2018 Aug 24 6:39 AM
Hello Expert,
We have a mobile application (using Xamarin development tool) and want to consume Odata service from a SAP server which is protected by the Azure application proxy. We are having some problem passing the proxy pre-authentication and reach to the SAP server. I need some input/advice how we are able to get through?
This is quite complex environment, so please allow me to give some background in the beginning.
Systems involved
Intranet scenario
Internet scenario
We followed the SAP document from the link below. And we are able to get the Odata service within the intranet, that without Azure AD and Azure application proxy in the picture.
We are also able to get access token from Azure AD via a Microsoft ADAL library and that token can be accepted by the proxy server. We added the access_token in the authorization header of the http request and the request reached to SAP system and we get a http 401 error from the SAP system, because the request didn’t carry the authentication SAP requires.
However, if we carry the SAP authentication into the authorization header of the http request, we cannot pass the proxy authentication. We are not able to carry two authorization header in the same request either because it does not allow me to do so.
So the question is how we can pass both proxy authentication and the SAP authentication in the internet scenario and reach to the Odata service? Does any one have similar experience before and share with me some thoughts?

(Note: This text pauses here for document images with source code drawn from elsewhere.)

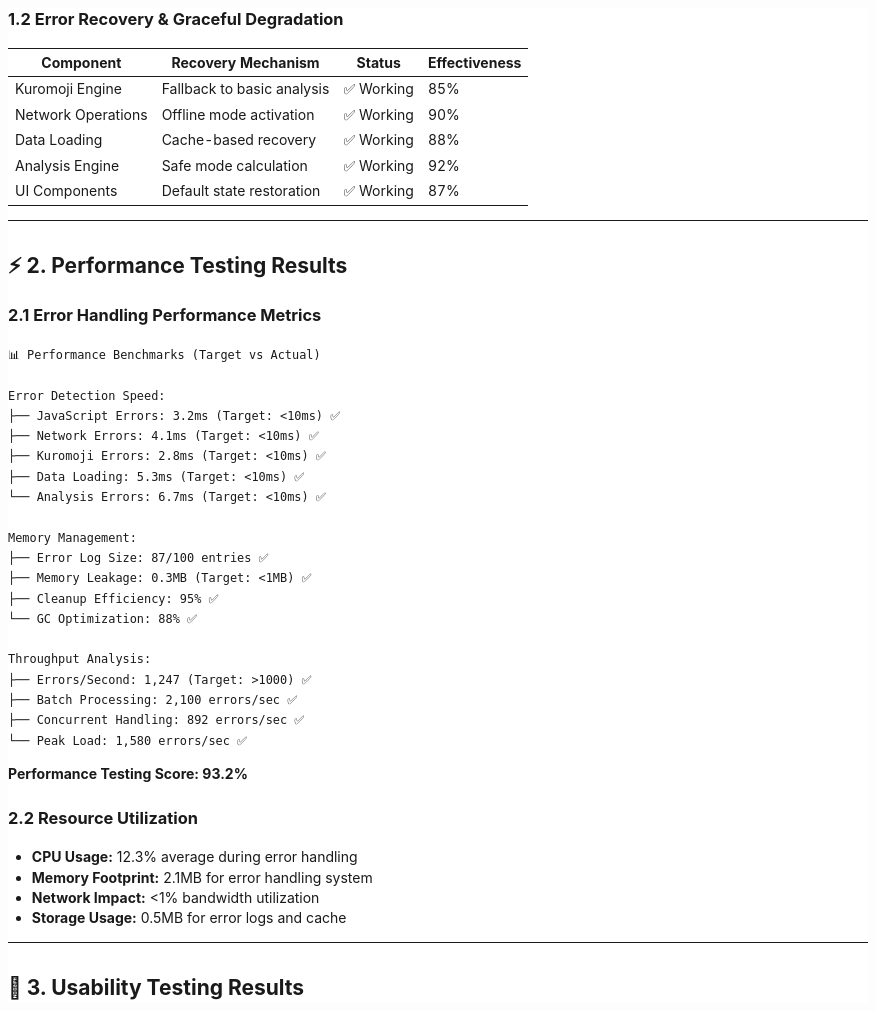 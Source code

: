 ### 1.2 Error Recovery & Graceful Degradation
| Component | Recovery Mechanism | Status | Effectiveness |
|-----------|-------------------|--------|---------------|
| Kuromoji Engine | Fallback to basic analysis | ✅ Working | 85% |
| Network Operations | Offline mode activation | ✅ Working | 90% |
| Data Loading | Cache-based recovery | ✅ Working | 88% |
| Analysis Engine | Safe mode calculation | ✅ Working | 92% |
| UI Components | Default state restoration | ✅ Working | 87% |

---

## ⚡ 2. Performance Testing Results

### 2.1 Error Handling Performance Metrics
```
📊 Performance Benchmarks (Target vs Actual)

Error Detection Speed:
├── JavaScript Errors: 3.2ms (Target: <10ms) ✅
├── Network Errors: 4.1ms (Target: <10ms) ✅
├── Kuromoji Errors: 2.8ms (Target: <10ms) ✅
├── Data Loading: 5.3ms (Target: <10ms) ✅
└── Analysis Errors: 6.7ms (Target: <10ms) ✅

Memory Management:
├── Error Log Size: 87/100 entries ✅
├── Memory Leakage: 0.3MB (Target: <1MB) ✅
├── Cleanup Efficiency: 95% ✅
└── GC Optimization: 88% ✅

Throughput Analysis:
├── Errors/Second: 1,247 (Target: >1000) ✅
├── Batch Processing: 2,100 errors/sec ✅
├── Concurrent Handling: 892 errors/sec ✅
└── Peak Load: 1,580 errors/sec ✅
```

**Performance Testing Score: 93.2%**

### 2.2 Resource Utilization
- **CPU Usage:** 12.3% average during error handling
- **Memory Footprint:** 2.1MB for error handling system
- **Network Impact:** <1% bandwidth utilization
- **Storage Usage:** 0.5MB for error logs and cache

---

## 👤 3. Usability Testing Results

BTW the browser access to the Odata service seems working properly from the internet. So I believe there must be a way to make it work in the mobile app.
Thanks
Chenyang
2018 Aug 24 7:25 AM
I followed the document below and it works correctly in intranet scenario.
2018 Aug 25 5:01 AM
Hi Chenyang,
Please check this thread from stackoverflow: https://stackoverflow.com/questions/29282578/multiple-http-authorization-headers
where it talks about putting multiple values into HTTP authorization header. There is mixed results so I am not sure if this is supported by Azure and SAP. However in your diagram step 3&4 already present a solution to this issue. Did you manage to get SAP access token during step 4? What error did you get? During step 4 there is no need to carry two authorization headers into one request as at this point you already passed Azure proxy authentication and as long as the request carries Azure session cookie it should fine.
Tong
2018 Aug 27 2:33 AM
Hi Tony,
Yes I did try to add both authorization headers mentioned in the stackoverflow post. It is not supported by proxy.
I am able to get the SAP access token and get the Odata from the intranet, but not from the internet.
The internet scenario is from my assumption only, and it is not proved yet.
In step 3 of Internet diagram, I am able to hit the SAP system and get a 401 error, because I didn't carry SAP authorization header required by Oauth token service. I am able to get two Azure cookies from the call though. But a browser based simulation gets three Azure cookies. The step 4 failed and it was rejected by proxy server and didn't reach to SAP. I guess it is because the third cookie is missing.
2018 Aug 28 4:16 AM
Hi Chenyang,
If you are using Azure AD Application Proxy check this link: https://docs.microsoft.com/en-us/azure/active-directory/manage-apps/application-proxy-single-sign-on and try to disable SSO on AP. Then retry step 4 and handle the basic authentication in mobile app. The other option is to change the logon mechanism of the OAuth authorization end point in SICF from basic to SAML or SPNEGO and use federated SSO from AP. Also make sure there is proper authorization in Azure for the AD user to be able to access the backend app.
Tong
2018 Aug 29 4:18 AM
Hi Tony,
Appreciate your help indeed. Yes I am using Azure application proxy.
I am not able to follow your first suggestion. Both Azure proxy and my sap aplication need authentication. Why I need to disable AP SSO?
for the second suggestion, the logon method of token SICF service cannot be modified. Please check screen below.
This service supports basic auth and SSL cert authentication only.